[[ Data to process, beginning ]]

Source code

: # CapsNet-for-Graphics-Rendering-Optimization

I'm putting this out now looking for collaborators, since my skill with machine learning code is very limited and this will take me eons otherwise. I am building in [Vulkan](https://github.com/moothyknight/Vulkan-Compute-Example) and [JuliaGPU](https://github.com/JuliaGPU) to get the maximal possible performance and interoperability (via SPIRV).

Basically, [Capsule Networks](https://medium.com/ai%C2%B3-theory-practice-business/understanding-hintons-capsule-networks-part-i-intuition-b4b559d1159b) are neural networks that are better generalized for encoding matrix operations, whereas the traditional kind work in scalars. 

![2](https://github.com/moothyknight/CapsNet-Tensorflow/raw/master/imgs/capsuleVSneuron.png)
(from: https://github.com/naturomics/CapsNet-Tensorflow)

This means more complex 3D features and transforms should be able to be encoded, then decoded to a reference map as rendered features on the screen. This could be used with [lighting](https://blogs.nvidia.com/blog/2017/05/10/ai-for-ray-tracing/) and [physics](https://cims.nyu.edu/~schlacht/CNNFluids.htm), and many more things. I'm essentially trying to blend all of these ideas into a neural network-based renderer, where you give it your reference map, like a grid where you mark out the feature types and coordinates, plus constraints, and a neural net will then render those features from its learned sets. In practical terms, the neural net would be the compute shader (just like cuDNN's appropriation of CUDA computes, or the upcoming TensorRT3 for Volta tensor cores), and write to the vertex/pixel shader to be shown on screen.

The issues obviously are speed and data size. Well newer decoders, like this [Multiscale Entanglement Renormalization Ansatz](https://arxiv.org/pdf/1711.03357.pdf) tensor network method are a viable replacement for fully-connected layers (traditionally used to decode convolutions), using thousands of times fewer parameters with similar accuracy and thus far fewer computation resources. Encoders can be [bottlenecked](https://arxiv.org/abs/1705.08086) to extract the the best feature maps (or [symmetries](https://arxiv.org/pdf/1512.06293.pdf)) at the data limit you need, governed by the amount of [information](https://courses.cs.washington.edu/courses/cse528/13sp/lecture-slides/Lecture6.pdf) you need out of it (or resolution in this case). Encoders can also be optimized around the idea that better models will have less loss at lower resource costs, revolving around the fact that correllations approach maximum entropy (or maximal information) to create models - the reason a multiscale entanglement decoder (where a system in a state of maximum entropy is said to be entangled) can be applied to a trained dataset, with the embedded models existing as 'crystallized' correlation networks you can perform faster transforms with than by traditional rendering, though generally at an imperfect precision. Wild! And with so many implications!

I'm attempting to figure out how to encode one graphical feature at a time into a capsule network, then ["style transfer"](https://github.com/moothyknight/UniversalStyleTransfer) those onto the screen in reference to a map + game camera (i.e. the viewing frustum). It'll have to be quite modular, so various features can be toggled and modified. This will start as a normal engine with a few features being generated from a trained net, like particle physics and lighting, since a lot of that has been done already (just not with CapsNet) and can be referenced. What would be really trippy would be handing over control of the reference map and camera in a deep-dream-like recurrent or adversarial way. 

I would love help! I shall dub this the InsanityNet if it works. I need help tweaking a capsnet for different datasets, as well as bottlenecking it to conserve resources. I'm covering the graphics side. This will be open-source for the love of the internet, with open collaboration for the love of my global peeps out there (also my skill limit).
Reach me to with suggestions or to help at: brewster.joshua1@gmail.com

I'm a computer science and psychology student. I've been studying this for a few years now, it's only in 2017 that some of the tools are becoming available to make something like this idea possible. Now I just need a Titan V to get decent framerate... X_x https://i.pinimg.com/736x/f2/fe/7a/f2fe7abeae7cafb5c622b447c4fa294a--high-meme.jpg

[[ Data to process, end ]]

## About this task
Both the first line of the data above and the line with "This means more" must be included; please return exactly those lines and the ones between them.

## Response below
Source code

: # CapsNet-for-Graphics-Rendering-Optimization

I'm putting this out now looking for collaborators, since my skill with machine learning code is very limited and this will take me eons otherwise. I am building in [Vulkan](https://github.com/moothyknight/Vulkan-Compute-Example) and [JuliaGPU](https://github.com/JuliaGPU) to get the maximal possible performance and interoperability (via SPIRV).

Basically, [Capsule Networks](https://medium.com/ai%C2%B3-theory-practice-business/understanding-hintons-capsule-networks-part-i-intuition-b4b559d1159b) are neural networks that are better generalized for encoding matrix operations, whereas the traditional kind work in scalars. 

![2](https://github.com/moothyknight/CapsNet-Tensorflow/raw/master/imgs/capsuleVSneuron.png)
(from: https://github.com/naturomics/CapsNet-Tensorflow)

This means more complex 3D features and transforms should be able to be encoded, then decoded to a reference map as rendered features on the screen. This could be used with [lighting](https://blogs.nvidia.com/blog/2017/05/10/ai-for-ray-tracing/) and [physics](https://cims.nyu.edu/~schlacht/CNNFluids.htm), and many more things. I'm essentially trying to blend all of these ideas into a neural network-based renderer, where you give it your reference map, like a grid where you mark out the feature types and coordinates, plus constraints, and a neural net will then render those features from its learned sets. In practical terms, the neural net would be the compute shader (just like cuDNN's appropriation of CUDA computes, or the upcoming TensorRT3 for Volta tensor cores), and write to the vertex/pixel shader to be shown on screen.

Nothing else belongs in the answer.